The prioritized video packet handling is accomplished by placing the incoming video packets into the video queues based on their type (e.g., SVC BL or EL) with a packet classifier, and triggering the video scheduler every time the video category is granted access to the medium by EDCA. The number of additional video queues used depends on the level of video packet differentiation required in the system. When invoked, the video scheduler selects the next video packet for transmission considering factors like the type of each Head of Line (HOL) video packet, the time the packet has spent in the queue, and whether there are higher priority video packets currently stored in the queues.

The packet classifier needs to access additional information to detect the types of the incoming higher layer packets.
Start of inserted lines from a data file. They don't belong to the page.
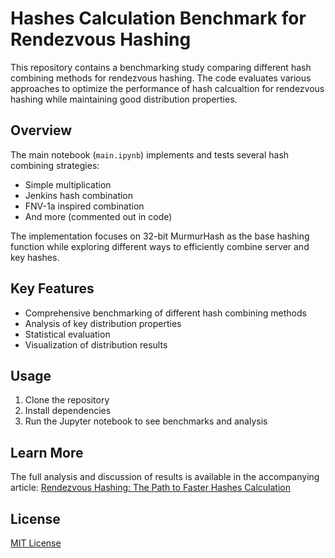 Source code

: # Hashes Calculation Benchmark for Rendezvous Hashing

This repository contains a benchmarking study comparing different hash combining methods for rendezvous hashing. The code evaluates various approaches to optimize the performance of hash calcualtion for rendezvous hashing while maintaining good distribution properties.

## Overview

The main notebook (`main.ipynb`) implements and tests several hash combining strategies:

- Simple multiplication
- Jenkins hash combination 
- FNV-1a inspired combination
- And more (commented out in code)

The implementation focuses on 32-bit MurmurHash as the base hashing function while exploring different ways to efficiently combine server and key hashes.

## Key Features

- Comprehensive benchmarking of different hash combining methods
- Analysis of key distribution properties
- Statistical evaluation
- Visualization of distribution results

## Usage

1. Clone the repository
2. Install dependencies
3. Run the Jupyter notebook to see benchmarks and analysis

## Learn More

The full analysis and discussion of results is available in the accompanying article: [Rendezvous Hashing: The Path to Faster Hashes Calculation](https://www.npiontko.pro/2024/12/23/computation-efficient-rendezvous-hashing)

## License

[MIT License](LICENSE)

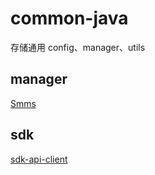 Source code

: # common-java
存储通用 config、manager、utils

## manager

[Smms](https://github.com/vincent-nicky/special-java/blob/main/manager/Smms.md)

## sdk

[sdk-api-client](https://github.com/vincent-nicky/special-java/tree/main/sdk-api-client)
For this, the DiffServ Assured Forwarding (AF) per-hop behaviours [22] can be utilized as discussed in [12]. An example of a viable cross-layer packet-marking scheme for a three-layer quality scaled SVC stream is given in Table 1. Here the priority (i.e., layer) of a video frame is indicated by the value in the QID field of the SVC NALU header. During the streaming, the QID values are mapped to DiffServ priorities and onwards to EDCA AC_VI priority queues.

Table 1 Cross-layer packet QoS mapping for SVC differentiation

Besides supporting prioritized transmission of packets within AC_VI, our MAC QoS solution implements active queue management. Video traffic typically has strict QoS requirements in terms of end-to-end delay as frames arriving past their playout deadline are useless to the receiver. Thus, the queue management discards video packets from the queues, if a specific maximum queuing time (e.g., 500 ms) is passed.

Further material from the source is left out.